Guntinan fell silent, though Liwani knew that he was more sad than angry. “Liwani,” he said. “Our believers are dying. After the last two die, we will die with them.”

“Gods can’t die. Maybe if we travel to the mortal plane, we can show them. Remind them of our existence once again,” she said.

“It doesn’t work that way. If we do that, we will—” Guntinan cut himself off suddenly. His face scrunched up before smoothing out into surprise.

“We will what, Guntinan?” she asked.

But Guntinan didn’t seem to hear her. Instead, he was distracted by the image of two birds flying on his forearm. His eyes were wide and empty as he asked her, “Can you tell me how I got this one?”

The moonlight did not burn as the sunlight had, but Liwani’s skin ached and blistered nonetheless, so she made sure to keep to the shade of the trees as she walked to the kuboskept by the major gods. She had not seen them in decades, but if there was anyone who would have answers, it would be them. Perhaps if she spoke to Apolaki, he could tell her what to do. If not, perhaps he could help her land an audience with Bathalang Maykapal.

The kuboApolaki shared with his sisters Mayari and Tala was close enough to hers—Kaluwalhatian wasn’t big enough to allow for anything to be more than a few meters away—but theirs was much bigger than hers. In place of a ladder, there was a short staircase that led to the living area, but the sliding door was closed.

Liwani considered turning back, but she knew she could not come back in the morning. She climbed the stairs and knocked on the door. “Hello?” she said and repeated it a few more times when she received no answer.

It was dangerous, she knew, to keep this up. Apolaki was much more powerful than her. If he chose to summon the power of the sun, he could burn her alive whether he meant to or not, but she thought of the blank expression on Guntinan’s face and the boarded-up windows of her kubo and summoned the courage to knock again.

The door slid open wide enough to show a glimpse of ivory hair. With a voice as smooth as the gentle waves of the sea, the goddess of the moon spoke. “What brings you here?”

Though she could not see more than a few strands of hair, Liwani knew that Mayari had always been one of the most beautiful goddesses with hair as fair as the moonlight she manipulated, swathed in robes so white that they seemed to glow against the deep tan of her skin. The angles of her face were soft, rounded out by her full lips and a thoughtful brown eye. Her ruined eye did little to detract from her beauty.

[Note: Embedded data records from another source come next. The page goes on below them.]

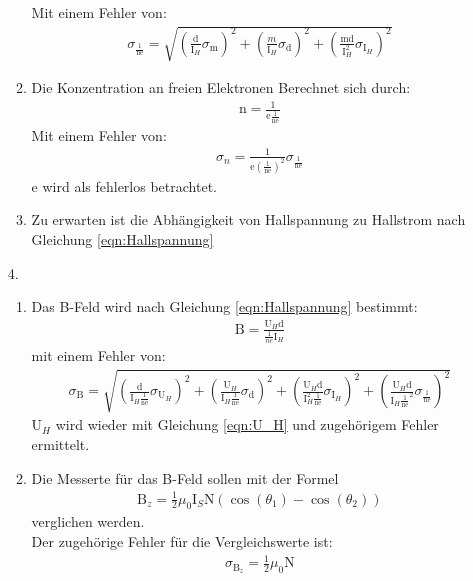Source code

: \documentclass[12pt]{scrartcl}
\begin{document}
\begin{enumerate}
\begin{enumerate}
Mit einem Fehler von:
\begin{align}
\sigma_{\frac{1}{\text{ne}}} = 
\sqrt{\left(\frac{\text{d}}
{\text{I}_H}\sigma_{\text{m}}\right)^2+
\left(\frac{m}
{\text{I}_H}\sigma_{\text{d}}\right)^2+
\left(\frac{\text{m} \text{d}}
{\text{I}_H^2}\sigma_{\text{I}_H}\right)^2}
\label{eqn:Hallspannung_Fehler}
\end{align}
\item
Die Konzentration an freien Elektronen Berechnet sich durch:
\begin{align}
\text{n} = \frac{1}{\text{e}\frac{1}{\text{ne}}}
\end{align}
Mit einem Fehler von:
\begin{align}
\sigma_n = \frac{1}{\text{e}\left(\frac{1}{\text{ne}}\right)^2}\sigma_{\frac{1}{\text{ne}}}
\end{align}
e wird als fehlerlos betrachtet.
\item
Zu erwarten ist die Abhängigkeit von Hallspannung zu Hallstrom nach Gleichung \ref{eqn:Hallspannung}
\end{enumerate}
\item[4.]
\begin{enumerate}
\item
Das B-Feld wird nach Gleichung \ref{eqn:Hallspannung} bestimmt:
\begin{align*}
 \text{B}= \frac{\text{U}_H \text{d}}{\frac{1}{ne} \text{I}_H}
\end{align*}
mit einem Fehler von:
\begin{align}
\sigma_{\text{B}} = 
\sqrt{\left(\frac{\text{d}}
{\text{I}_H \frac{1}{\text{ne}}}\sigma_{\text{U}_H}\right)^2+
\left(\frac{\text{U}_H}
{\text{I}_H \frac{1}{\text{ne}}}\sigma_{\text{d}}\right)^2+
\left(\frac{\text{U}_H \text{d}}
{\text{I}_H^2 \frac{1}{\text{ne}}}\sigma_{\text{I}_H}\right)^2+
\left(\frac{\text{U}_H \text{d}}
{\text{I}_H \frac{1}{\text{ne}}^2}\sigma_{\frac{1}{\text{ne}}}\right)^2}
\end{align}
U$_H$ wird wieder mit Gleichung \ref{eqn:U_H}
und zugehörigem Fehler ermittelt.
\item
Die Messerte für das B-Feld sollen mit der Formel
\begin{align}
\text{B}_z = \frac{1}{2} \mu_0 \text{I}_S \text{N} (\cos(\theta_1) - \cos(\theta_2))
\label{eqn:Aufgabe 3_TD_B-Feld_1} 
\end{align}
verglichen werden.\\
Der zugehörige Fehler für die Vergleichswerte ist:
\begin{align}
\sigma_{\text{B}_z} = \frac{1}{2} \mu_0 \text{N}

\end{align}
\end{enumerate}
\end{enumerate}
\end{document}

Instead, it added a sharpness that had not been there before and the silver scar glittered like the blade of a knife.

Liwani had never felt more inferior to the moon goddess than she did at that moment, and she stepped further into the shadows to hide her raw skin. “I am Liwani. I’ve come to ask for guidance from my fellow deities. If you would be so kind as to let me speak to Apolaki, I would—”

“Apolaki is not well,” Mayari said. “What guidance do you seek?”

Liwani was momentarily stunned, almost forgetting the words she had been practicing in her head on her way here. She was tempted to ask about Apolaki’s condition, but she swallowed the urge. “Guntinan’s mind is deteriorating and my light burns me. Our believers are dying. As minor gods, we depend entirely on the oral tradition, but Guntinan tells me that our stories are no longer being passed on. I wanted to ask for advice on maintaining believers so we can continue to enjoy the prosperous life given to us by Bathalang Maykapal,” Liwani said.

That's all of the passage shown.